Nuovo focolaio al Moregallo, operativo anche il Canadair
Un incendio è divampato nel pomeriggio alla base del Monte Moregallo, poco oltre Valmadrera, generando una densa colonna di fumo visibile a grande distanza. Le operazioni di spegnimento sono coordinate dai Vigili del Fuoco del Comando di Lecco insieme alle squadre dell'Antincendio Boschivo (AIB), con l'ausilio di mezzi terrestri, nautici e di un velivolo per lanci d'acqua.
“Un Canadair è arrivato a Lecco e sta effettuando una serie di lanci d’acqua”
Secondo quanto riferito dalle fonti operative, il Canadair sta rifornendosi direttamente dal lago e compie lanci mirati per contenere il fronte che si sta propagando risalendo un canale al di sopra della galleria di Parè. Da terra sono impiegati mezzi fuoristrada antincendio dei Vigili del Fuoco per il monitoraggio e il contenimento, mentre la squadra nautica presidia il versante prospiciente il lago.
La situazione risulta particolarmente critica per via della prolungata siccità e delle temperature elevate che hanno favorito il rapido sviluppo delle fiamme. Le cause del rogo sono al momento in fase di accertamento e non sono state comunicate responsabilità o segnalazioni di danni a edifici o persone.
Contesto provinciale: più fronti aperti
Il rogo sul Moregallo si inserisce in una situazione già complessa per la provincia: altri due incendi attivi rendono più difficile il coordinamento delle risorse e il controllo dei focolai.
- Premana – Ripresa intensificazione dell’incendio sopra l'Alpe Caprecolo, sviluppatosi circa venti giorni fa e che era stato parzialmente arginato ma non completamente spento.
- Gordona (Valchiavenna) – Da giorni è in corso la lotta contro un vasto incendio nella zona della Torre di Segname.
La presenza simultanea di più fronti attivi tra le province di Lecco e Sondrio complica la gestione dei mezzi e del personale, con turni intensi per i volontari AIB e i vigili impegnati nelle operazioni.

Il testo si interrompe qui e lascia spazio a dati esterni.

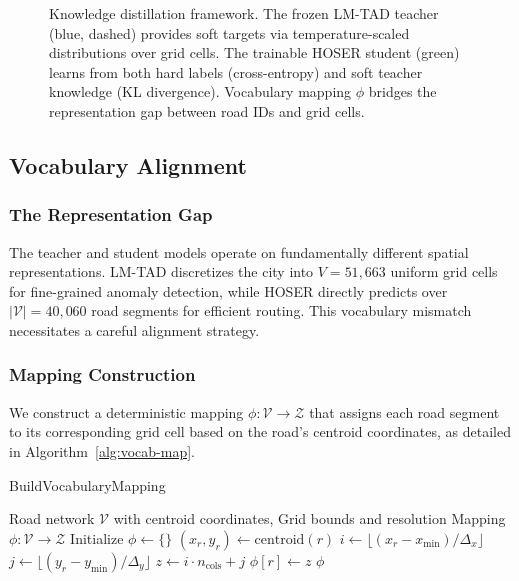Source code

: \begin{figure}[t]
\caption{Knowledge distillation framework. The frozen LM-TAD teacher (blue, dashed) provides soft targets via temperature-scaled distributions over grid cells. The trainable HOSER student (green) learns from both hard labels (cross-entropy) and soft teacher knowledge (KL divergence). Vocabulary mapping $\phi$ bridges the representation gap between road IDs and grid cells.}
\label{fig:distillation-framework}
\end{figure}

\subsection{Vocabulary Alignment}
\label{sec:method-vocab}

\subsubsection{The Representation Gap}
The teacher and student models operate on fundamentally different spatial representations. LM-TAD discretizes the city into $V = 51{,}663$ uniform grid cells for fine-grained anomaly detection, while HOSER directly predicts over $|\mathcal{V}| = 40{,}060$ road segments for efficient routing. This vocabulary mismatch necessitates a careful alignment strategy.

\subsubsection{Mapping Construction}
We construct a deterministic mapping $\phi: \mathcal{V} \rightarrow \mathcal{Z}$ that assigns each road segment to its corresponding grid cell based on the road's centroid coordinates, as detailed in Algorithm~\ref{alg:vocab-map}.

\begin{algorithm}[t]
\caption{BuildVocabularyMapping}
\label{alg:vocab-map}
\begin{algorithmic}
\Require Road network $\mathcal{V}$ with centroid coordinates, Grid bounds and resolution
\Ensure Mapping $\phi: \mathcal{V} \rightarrow \mathcal{Z}$
\State Initialize $\phi \gets \{\}$
    \State $(x_r, y_r) \gets \text{centroid}(r)$
    \State $i \gets \lfloor (x_r - x_{\min}) / \Delta_x \rfloor$ 
    \State $j \gets \lfloor (y_r - y_{\min}) / \Delta_y \rfloor$ 
    \State $z \gets i \cdot n_{\text{cols}} + j$ 
    \State $\phi[r] \gets z$
\EndFor
\State \Return $\phi$
\end{algorithmic}
\end{algorithm}

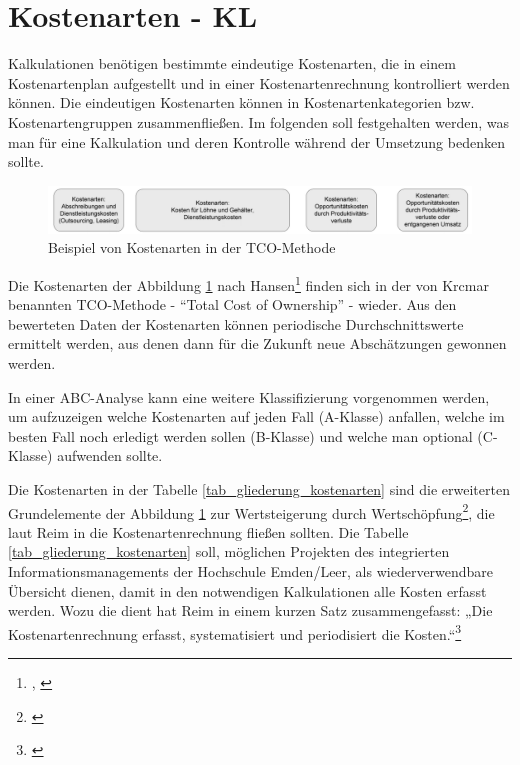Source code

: 
\section{Kostenarten - KL}

\label{section_kostenarten}
Kalkulationen benötigen bestimmte eindeutige Kostenarten, die in einem Kostenartenplan aufgestellt und in einer Kostenartenrechnung kontrolliert werden können. Die eindeutigen Kostenarten können in Kostenartenkategorien bzw. Kostenartengruppen zusammenfließen. Im folgenden soll festgehalten werden, was man für eine Kalkulation und deren Kontrolle w\"ahrend der Umsetzung bedenken sollte.

\begin{figure}[h!]
	\centering
	\includegraphics[width=\textwidth]{kapitel/gruppe4_2/bilder/beispiel_kostenarten_TCO}
	\caption{Beispiel von Kostenarten in der TCO-Methode}
	\label{fig_kostenarten_TCO}
\end{figure}

Die Kostenarten der Abbildung \ref{fig_kostenarten_TCO} nach Hansen\footnote{\autocite[495]{hansen_business_2009}, \autocite[Vgl.][314, 355]{muller2013betriebswirtschaftslehre}} finden sich in der von Krcmar benannten TCO-Methode - \enquote{Total Cost of Ownership} - wieder. Aus den bewerteten Daten der Kostenarten können periodische Durchschnittswerte ermittelt werden, aus denen dann für die Zukunft neue Abschätzungen gewonnen werden.

\clearpage

In einer ABC-Analyse kann eine weitere Klassifizierung vorgenommen werden, um aufzuzeigen welche Kostenarten auf jeden Fall (A-Klasse) anfallen, welche im besten Fall noch erledigt werden sollen (B-Klasse) und welche man optional (C-Klasse) aufwenden sollte.

Die Kostenarten in der Tabelle \ref{tab_gliederung_kostenarten} sind die erweiterten Grundelemente der Abbildung \ref{fig_kostenarten_TCO} zur Wertsteigerung durch Wertschöpfung\footnote{\autocite[125-128]{reim_erfolgsrechnung_2015}}, die laut Reim in die Kostenartenrechnung fließen sollten. Die Tabelle \ref{tab_gliederung_kostenarten} soll, m\"oglichen Projekten des integrierten Informationsmanagements der Hochschule Emden/Leer, als wiederverwendbare Übersicht dienen, damit in den notwendigen Kalkulationen alle Kosten erfasst werden. Wozu die dient hat Reim in einem kurzen Satz zusammengefasst: „Die Kostenartenrechnung erfasst, systematisiert und periodisiert die Kosten.“\footnote{\autocite[137-147]{reim_erfolgsrechnung_2015}} 

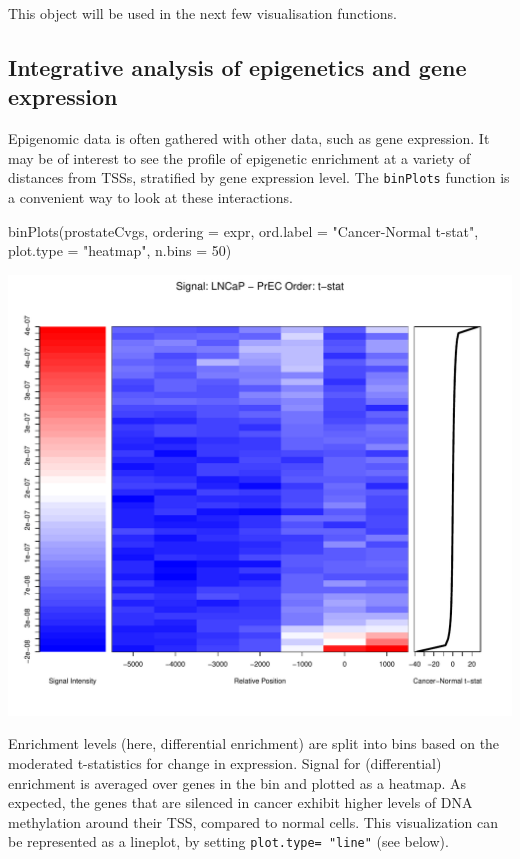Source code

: This object will be used in the next few visualisation functions.

\subsection{Integrative analysis of epigenetics and gene expression}
\noindent Epigenomic data is often gathered with other data, such as gene expression. It may be of interest to see the profile of epigenetic enrichment at a variety of distances from TSSs, stratified by gene expression level. The \texttt{binPlots} function is a convenient way to look at these interactions.

\begin{Schunk}
\begin{Sinput}
 binPlots(prostateCvgs, ordering = expr, ord.label = "Cancer-Normal t-stat", 
     plot.type = "heatmap", n.bins = 50)
\end{Sinput}
\end{Schunk}
\includegraphics{visualisations-binPlotsHeatmap}

\noindent Enrichment levels (here, differential enrichment) are split into bins based on the moderated t-statistics for change in expression.  Signal for (differential) enrichment is averaged over genes in the bin and plotted as a heatmap.  As expected, the genes that are silenced in cancer exhibit higher levels of DNA methylation around their TSS, compared to normal cells.  This visualization can be represented as a lineplot, by setting \texttt{plot.type= "line"} (see below). \\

Impatto locale e indicazioni per la popolazione
Al momento non risultano evacuazioni generalizzate o danni a insediamenti abitati nella zona immediatamente interessata dal rogo del Moregallo. Tuttavia, la visibilità ridotta per la colonna di fumo può creare problemi alla circolazione locale, in particolare sulle vie che costeggiano il lago e nelle aree prospicienti il versante interessato.
Per la popolazione si raccomandano precauzioni pratiche:
- evitare di avvicinarsi alle aree interessate dal fumo;
- non ostacolare le operazioni di soccorso e rispettare le eventuali ordinanze locali;
- se si avvertono odori intensi o si percepiscono difficoltà respiratorie, restare in casa con le finestre chiuse e, se necessario, rivolgersi al medico curante o ai servizi sanitari.
Le autorità competenti e i Comandi dei Vigili del Fuoco stanno proseguendo i rilievi per stabilire le cause dell'incendio e valutare il grado di rischio residuo. La collaborazione tra mezzi aerei, squadre da terra e supporto nautico è al momento la strategia principale per limitare l'avanzamento del fronte e salvaguardare le aree più esposte.
| Località | Area interessata | Stato operativo |
|---|---|---|
| Monte Moregallo (Valmadrera) | Base del monte, canale verso la galleria di Parè | Mezzi aerei e terrestri in azione |
| Premana (Alpe Caprecolo) | Versante montano | Rogo riattivato, monitoraggio |
| Gordona (Torre di Segname) | Valchiavenna | Intervento prolungato |
Ulteriori aggiornamenti verranno forniti non appena disponibili da parte del Comando dei Vigili del Fuoco di Lecco e delle autorità locali coinvolte nelle attività di emergenza.